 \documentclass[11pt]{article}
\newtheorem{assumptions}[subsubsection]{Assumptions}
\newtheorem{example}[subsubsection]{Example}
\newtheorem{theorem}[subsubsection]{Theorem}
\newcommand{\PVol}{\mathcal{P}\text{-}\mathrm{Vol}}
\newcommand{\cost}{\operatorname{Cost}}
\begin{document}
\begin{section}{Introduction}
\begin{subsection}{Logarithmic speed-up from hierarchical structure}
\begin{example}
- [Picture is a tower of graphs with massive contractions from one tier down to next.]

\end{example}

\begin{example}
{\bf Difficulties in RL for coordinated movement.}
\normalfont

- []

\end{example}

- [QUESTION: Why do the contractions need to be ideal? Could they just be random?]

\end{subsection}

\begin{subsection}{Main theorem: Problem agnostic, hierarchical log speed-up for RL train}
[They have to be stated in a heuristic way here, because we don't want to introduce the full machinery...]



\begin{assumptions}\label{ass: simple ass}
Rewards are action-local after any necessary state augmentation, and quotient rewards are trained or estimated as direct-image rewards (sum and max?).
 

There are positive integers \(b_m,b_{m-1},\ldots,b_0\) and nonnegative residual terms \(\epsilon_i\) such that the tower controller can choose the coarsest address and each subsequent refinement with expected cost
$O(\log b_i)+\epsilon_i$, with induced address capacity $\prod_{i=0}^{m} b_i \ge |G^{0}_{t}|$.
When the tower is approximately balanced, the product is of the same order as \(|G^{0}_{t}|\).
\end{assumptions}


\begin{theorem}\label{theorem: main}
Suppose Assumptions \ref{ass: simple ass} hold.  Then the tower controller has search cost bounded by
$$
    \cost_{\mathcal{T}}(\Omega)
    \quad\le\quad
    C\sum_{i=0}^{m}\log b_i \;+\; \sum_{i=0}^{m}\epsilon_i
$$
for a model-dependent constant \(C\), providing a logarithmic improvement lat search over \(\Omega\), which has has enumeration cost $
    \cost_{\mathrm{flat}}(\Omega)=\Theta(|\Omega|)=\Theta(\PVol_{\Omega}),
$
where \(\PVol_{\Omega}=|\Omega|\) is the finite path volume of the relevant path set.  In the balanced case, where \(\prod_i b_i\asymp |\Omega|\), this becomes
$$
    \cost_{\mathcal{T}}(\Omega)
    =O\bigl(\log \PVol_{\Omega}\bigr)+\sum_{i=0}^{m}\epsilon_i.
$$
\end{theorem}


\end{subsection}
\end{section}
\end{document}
* * *
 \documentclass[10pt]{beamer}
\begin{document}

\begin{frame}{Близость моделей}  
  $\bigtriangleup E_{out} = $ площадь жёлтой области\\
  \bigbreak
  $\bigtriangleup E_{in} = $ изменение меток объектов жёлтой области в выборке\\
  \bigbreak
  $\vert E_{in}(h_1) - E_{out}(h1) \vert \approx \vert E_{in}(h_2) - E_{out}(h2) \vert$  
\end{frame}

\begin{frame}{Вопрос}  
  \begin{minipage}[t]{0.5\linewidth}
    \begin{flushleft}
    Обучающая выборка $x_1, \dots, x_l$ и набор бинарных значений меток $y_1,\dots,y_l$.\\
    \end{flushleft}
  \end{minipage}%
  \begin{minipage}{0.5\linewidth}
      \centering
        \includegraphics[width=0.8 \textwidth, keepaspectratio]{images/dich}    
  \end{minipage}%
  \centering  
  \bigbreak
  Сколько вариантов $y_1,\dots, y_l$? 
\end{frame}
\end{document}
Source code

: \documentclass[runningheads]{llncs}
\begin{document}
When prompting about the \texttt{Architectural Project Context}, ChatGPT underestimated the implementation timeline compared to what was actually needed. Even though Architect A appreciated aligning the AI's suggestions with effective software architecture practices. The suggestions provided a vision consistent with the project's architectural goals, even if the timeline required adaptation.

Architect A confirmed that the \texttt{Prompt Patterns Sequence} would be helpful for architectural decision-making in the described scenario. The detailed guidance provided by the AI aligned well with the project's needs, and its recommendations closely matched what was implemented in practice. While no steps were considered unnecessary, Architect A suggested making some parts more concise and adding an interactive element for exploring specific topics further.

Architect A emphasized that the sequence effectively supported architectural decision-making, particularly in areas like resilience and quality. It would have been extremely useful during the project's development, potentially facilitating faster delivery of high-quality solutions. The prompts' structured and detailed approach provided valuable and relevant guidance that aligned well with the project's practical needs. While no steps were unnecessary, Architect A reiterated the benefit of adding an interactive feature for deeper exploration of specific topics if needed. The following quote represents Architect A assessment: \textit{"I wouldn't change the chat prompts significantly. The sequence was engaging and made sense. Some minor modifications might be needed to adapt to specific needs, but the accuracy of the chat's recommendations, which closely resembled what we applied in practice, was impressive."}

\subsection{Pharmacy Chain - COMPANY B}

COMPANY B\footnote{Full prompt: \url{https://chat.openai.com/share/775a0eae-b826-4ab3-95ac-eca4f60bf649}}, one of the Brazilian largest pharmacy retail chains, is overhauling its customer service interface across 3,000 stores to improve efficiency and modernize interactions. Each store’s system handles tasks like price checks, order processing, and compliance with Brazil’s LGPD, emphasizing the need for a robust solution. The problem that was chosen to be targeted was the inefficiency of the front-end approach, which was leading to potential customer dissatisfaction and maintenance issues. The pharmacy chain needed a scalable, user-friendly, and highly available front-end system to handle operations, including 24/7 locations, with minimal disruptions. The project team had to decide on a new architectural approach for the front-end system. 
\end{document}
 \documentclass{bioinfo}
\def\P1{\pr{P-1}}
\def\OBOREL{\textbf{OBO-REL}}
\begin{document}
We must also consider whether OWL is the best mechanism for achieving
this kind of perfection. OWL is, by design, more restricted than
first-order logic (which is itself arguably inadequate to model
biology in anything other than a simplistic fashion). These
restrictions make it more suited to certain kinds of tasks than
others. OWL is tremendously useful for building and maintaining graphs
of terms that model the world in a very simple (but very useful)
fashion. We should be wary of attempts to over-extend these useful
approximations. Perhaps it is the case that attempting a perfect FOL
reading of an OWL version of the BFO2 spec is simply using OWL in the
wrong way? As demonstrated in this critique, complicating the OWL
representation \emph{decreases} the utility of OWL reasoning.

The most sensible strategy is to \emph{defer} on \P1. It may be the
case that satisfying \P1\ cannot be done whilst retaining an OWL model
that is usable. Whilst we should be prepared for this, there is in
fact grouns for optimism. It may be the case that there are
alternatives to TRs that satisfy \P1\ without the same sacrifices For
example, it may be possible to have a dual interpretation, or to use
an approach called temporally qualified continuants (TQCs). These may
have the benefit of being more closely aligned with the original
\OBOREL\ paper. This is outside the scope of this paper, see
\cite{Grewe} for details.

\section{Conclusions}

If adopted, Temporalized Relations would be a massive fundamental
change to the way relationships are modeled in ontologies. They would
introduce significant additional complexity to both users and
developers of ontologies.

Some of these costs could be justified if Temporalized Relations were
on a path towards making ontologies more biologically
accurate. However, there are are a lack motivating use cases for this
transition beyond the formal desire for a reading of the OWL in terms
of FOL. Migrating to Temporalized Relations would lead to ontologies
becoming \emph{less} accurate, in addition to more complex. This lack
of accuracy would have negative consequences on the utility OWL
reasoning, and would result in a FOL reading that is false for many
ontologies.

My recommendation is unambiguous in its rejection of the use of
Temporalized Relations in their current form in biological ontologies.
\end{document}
* * *
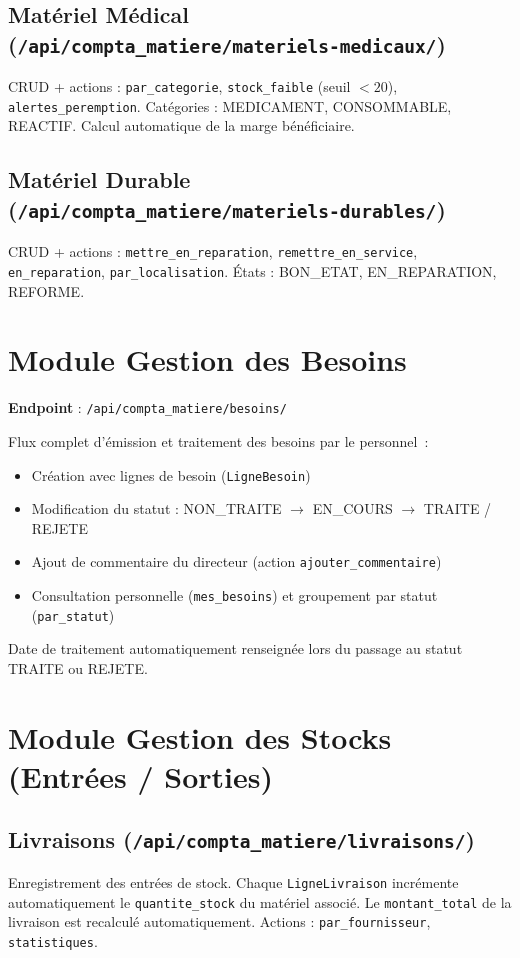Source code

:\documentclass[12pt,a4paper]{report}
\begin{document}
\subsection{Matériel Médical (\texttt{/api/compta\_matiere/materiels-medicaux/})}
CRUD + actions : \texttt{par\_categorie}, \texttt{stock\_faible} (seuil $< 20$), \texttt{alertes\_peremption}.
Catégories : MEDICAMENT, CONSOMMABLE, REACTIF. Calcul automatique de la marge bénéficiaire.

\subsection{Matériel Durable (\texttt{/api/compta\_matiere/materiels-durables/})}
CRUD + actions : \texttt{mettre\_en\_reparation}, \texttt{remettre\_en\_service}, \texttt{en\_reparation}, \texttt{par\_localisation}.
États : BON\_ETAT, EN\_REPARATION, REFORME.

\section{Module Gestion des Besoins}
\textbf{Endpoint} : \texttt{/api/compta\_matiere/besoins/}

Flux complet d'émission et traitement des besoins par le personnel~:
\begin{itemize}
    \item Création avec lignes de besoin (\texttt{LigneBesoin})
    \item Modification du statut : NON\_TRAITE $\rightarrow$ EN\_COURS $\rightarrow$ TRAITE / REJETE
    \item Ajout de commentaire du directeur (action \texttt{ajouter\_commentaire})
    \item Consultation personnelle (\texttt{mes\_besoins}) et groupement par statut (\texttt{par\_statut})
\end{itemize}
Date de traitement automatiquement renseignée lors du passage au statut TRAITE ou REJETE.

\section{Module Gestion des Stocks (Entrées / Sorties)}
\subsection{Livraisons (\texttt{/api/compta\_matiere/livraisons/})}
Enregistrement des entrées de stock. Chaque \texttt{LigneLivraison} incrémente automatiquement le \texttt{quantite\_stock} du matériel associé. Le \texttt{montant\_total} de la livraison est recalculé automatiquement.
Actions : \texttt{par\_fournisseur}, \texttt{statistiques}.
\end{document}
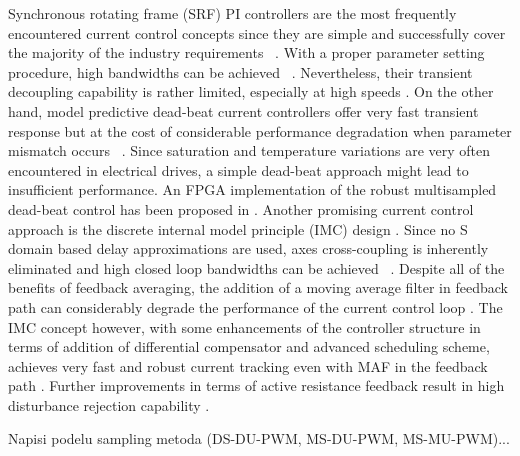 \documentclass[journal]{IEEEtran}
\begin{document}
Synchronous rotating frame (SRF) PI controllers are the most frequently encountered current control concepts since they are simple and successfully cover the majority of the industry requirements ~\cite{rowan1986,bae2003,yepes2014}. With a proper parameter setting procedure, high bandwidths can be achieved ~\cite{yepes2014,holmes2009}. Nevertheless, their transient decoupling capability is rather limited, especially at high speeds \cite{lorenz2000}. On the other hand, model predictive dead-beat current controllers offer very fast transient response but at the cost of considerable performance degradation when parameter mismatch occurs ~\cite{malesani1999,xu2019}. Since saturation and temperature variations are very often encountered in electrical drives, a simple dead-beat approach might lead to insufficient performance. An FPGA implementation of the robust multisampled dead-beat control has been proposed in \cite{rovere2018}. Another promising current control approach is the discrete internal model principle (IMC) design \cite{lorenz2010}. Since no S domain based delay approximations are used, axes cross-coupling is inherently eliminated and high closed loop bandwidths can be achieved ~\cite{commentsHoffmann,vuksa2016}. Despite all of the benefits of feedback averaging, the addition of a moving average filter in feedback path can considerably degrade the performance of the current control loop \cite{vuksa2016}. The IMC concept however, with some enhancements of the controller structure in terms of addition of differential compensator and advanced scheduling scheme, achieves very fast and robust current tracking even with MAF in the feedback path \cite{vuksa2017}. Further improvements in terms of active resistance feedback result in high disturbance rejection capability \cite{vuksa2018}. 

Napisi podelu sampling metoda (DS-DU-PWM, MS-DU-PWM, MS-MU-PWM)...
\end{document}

### [What this task involves]
Retype word for word everything in the listing above from the line that holds "[They have to" down to the line that holds "Rewards are action-local". Keep both end lines and leave out the rest.

### [Solution to the problem]
[They have to be stated in a heuristic way here, because we don't want to introduce the full machinery...]



\begin{assumptions}\label{ass: simple ass}
Rewards are action-local after any necessary state augmentation, and quotient rewards are trained or estimated as direct-image rewards (sum and max?).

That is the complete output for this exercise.